# What to produce
Filter the entries below, keeping every line that has the word "proj".
Material for this exercise section start
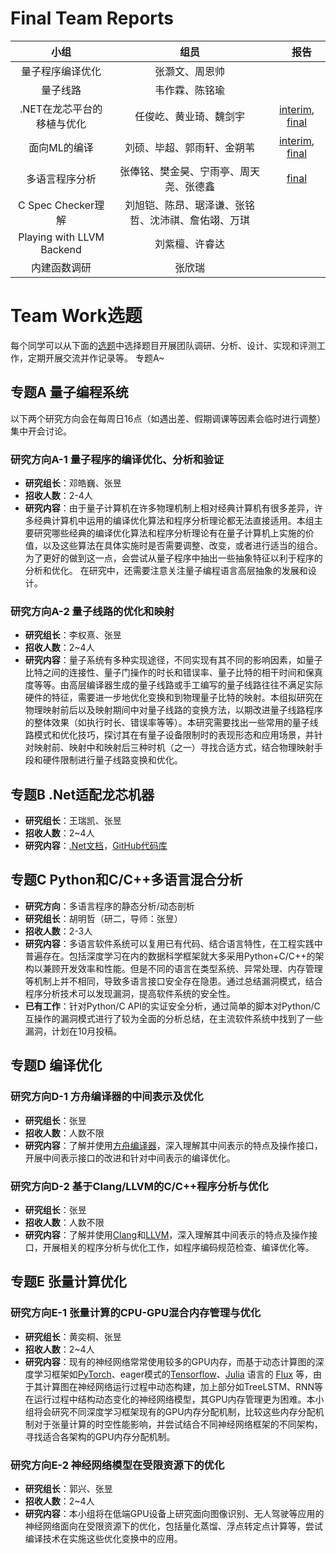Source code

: # Final Team Reports

|小组　| 组员  |　报告　|
|:----:|:-----:|:-------:|
|量子程序编译优化|张灏文、周恩帅 |　|
|量子线路|韦作霖、陈铭瑜 | |
|.NET在龙芯平台的移植与优化|任俊屹、黄业琦、魏剑宇 |[interim](proj/dotnot1.pdf), [final](proj/dotnet2.pdf)|
|面向ML的编译|刘硕、毕超、郭雨轩、金朔苇  |[interim](proj/c4ml1.pdf), [final](proj/c4ml2.pdf)|
|多语言程序分析| 张俸铭、樊金昊、宁雨亭、周天尧、张德鑫|[final](proj/pa.pdf) |
|C Spec Checker理解|刘旭铠、陈昂、琚泽谦、张铭哲、沈沛祺、詹佑翊、万琪||
|Playing with LLVM Backend|刘紫檀、许睿达||
|内建函数调研|张欣瑞||



# Team Work选题

每个同学可以从下面的[选题](#选题)中选择题目开展团队调研、分析、设计、实现和评测工作，定期开展交流并作记录等。
专题A~

## 专题A 量子编程系统
以下两个研究方向会在每周日16点（如遇出差、假期调课等因素会临时进行调整）集中开会讨论。

### 研究方向A-1 量子程序的编译优化、分析和验证
- **研究组长**：邓皓巍、张昱
- **招收人数**：2-4人
- **研究内容**：由于量子计算机在许多物理机制上相对经典计算机有很多差异，许多经典计算机中运用的编译优化算法和程序分析理论都无法直接适用。本组主要研究哪些经典的编译优化算法和程序分析理论有在量子计算机上实施的价值，以及这些算法在具体实施时是否需要调整、改变，或者进行适当的组合。为了更好的做到这一点，会尝试从量子程序中抽出一些抽象特征以利于程序的分析和优化。
  在研究中，还需要注意关注量子编程语言高层抽象的发展和设计。

### 研究方向A-2 量子线路的优化和映射
- **研究组长**：李权熹、张昱
- **招收人数**：2~4人
- **研究内容**：量子系统有多种实现途径，不同实现有其不同的影响因素，如量子比特之间的连接性、量子门操作的时长和错误率、量子比特的相干时间和保真度等等。由高层编译器生成的量子线路或手工编写的量子线路往往不满足实际硬件的特征，需要进一步地优化变换和到物理量子比特的映射。本组拟研究在物理映射前后以及映射期间中对量子线路的变换方法，以期改进量子线路程序的整体效果（如执行时长、错误率等等）。本研究需要找出一些常用的量子线路模式和优化技巧，探讨其在有量子设备限制时的表现形态和应用场景，并针对映射前、映射中和映射后三种时机（之一）寻找合适方式，结合物理映射手段和硬件限制进行量子线路变换和优化。

## 专题B .Net适配龙芯机器
- **研究组长**：王瑞凯、张昱
- **招收人数**：2~4人
- **研究内容**：[.Net文档](https://docs.microsoft.com/zh-cn/dotnet/)，[GitHub代码库](https://github.com/dotnet )

## 专题C Python和C/C++多语言混合分析
- **研究方向**：多语言程序的静态分析/动态剖析
- **研究组长**：胡明哲（研二，导师：张昱）
- **招收人数**：2-3人
- **研究内容**：多语言软件系统可以复用已有代码、结合语言特性，在工程实践中普遍存在。包括深度学习在内的数据科学框架就大多采用Python+C/C++的架构以兼顾开发效率和性能。但是不同的语言在类型系统、异常处理、内存管理等机制上并不相同，导致多语言接口安全存在隐患。通过总结漏洞模式，结合程序分析技术可以发现漏洞，提高软件系统的安全性。
- **已有工作**：针对Python/C API的实证安全分析，通过简单的脚本对Python/C互操作的漏洞模式进行了较为全面的分析总结，在主流软件系统中找到了一些漏洞，计划在10月投稿。

## 专题D 编译优化
### 研究方向D-1 方舟编译器的中间表示及优化
- **研究组长**：张昱
- **招收人数**：人数不限
- **研究内容**：了解并使用[方舟编译器](https://gitee.com/harmonyos/OpenArkCompiler)，深入理解其中间表示的特点及操作接口，开展中间表示接口的改进和针对中间表示的编译优化。
 
### 研究方向D-2 基于Clang/LLVM的C/C++程序分析与优化
- **研究组长**：张昱
- **招收人数**：人数不限
- **研究内容**：了解并使用[Clang](http://clang.org/)和[LLVM](http://llvm.org/)，深入理解其中间表示的特点及操作接口，开展相关的程序分析与优化工作，如程序编码规范检查、编译优化等。

## 专题E 张量计算优化
### 研究方向E-1 张量计算的CPU-GPU混合内存管理与优化
- **研究组长**：黄奕桐、张昱
- **招收人数**：2~4人
- **研究内容**：现有的神经网络常常使用较多的GPU内存，而基于动态计算图的深度学习框架如[PyTorch](https://pytorch.org/)、eager模式的[Tensorflow](https://tensorflow.google.cn/)、[Julia](https://julialang.org/) 语言的 [Flux](https://github.com/MikeInnes/Flux.jl) 等，由于其计算图在神经网络运行过程中动态构建，加上部分如TreeLSTM、RNN等在运行过程中结构动态变化的神经网络模型，其GPU内存管理更为困难。本小组将会研究不同深度学习框架现有的GPU内存分配机制，比较这些内存分配机制对于张量计算的时空性能影响，并尝试结合不同神经网络框架的不同架构，寻找适合各架构的GPU内存分配机制。

### 研究方向E-2 神经网络模型在受限资源下的优化
- **研究组长**：郭兴、张昱
- **招收人数**：2~4人
- **研究内容**：本小组将在低端GPU设备上研究面向图像识别、无人驾驶等应用的神经网络面向在受限资源下的优化，包括量化蒸馏、浮点转定点计算等，尝试编译技术在实施这些优化变换中的应用。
Material for this exercise section end
# Response box
|.NET在龙芯平台的移植与优化|任俊屹、黄业琦、魏剑宇 |[interim](proj/dotnot1.pdf), [final](proj/dotnet2.pdf)|
|面向ML的编译|刘硕、毕超、郭雨轩、金朔苇  |[interim](proj/c4ml1.pdf), [final](proj/c4ml2.pdf)|
|多语言程序分析| 张俸铭、樊金昊、宁雨亭、周天尧、张德鑫|[final](proj/pa.pdf) |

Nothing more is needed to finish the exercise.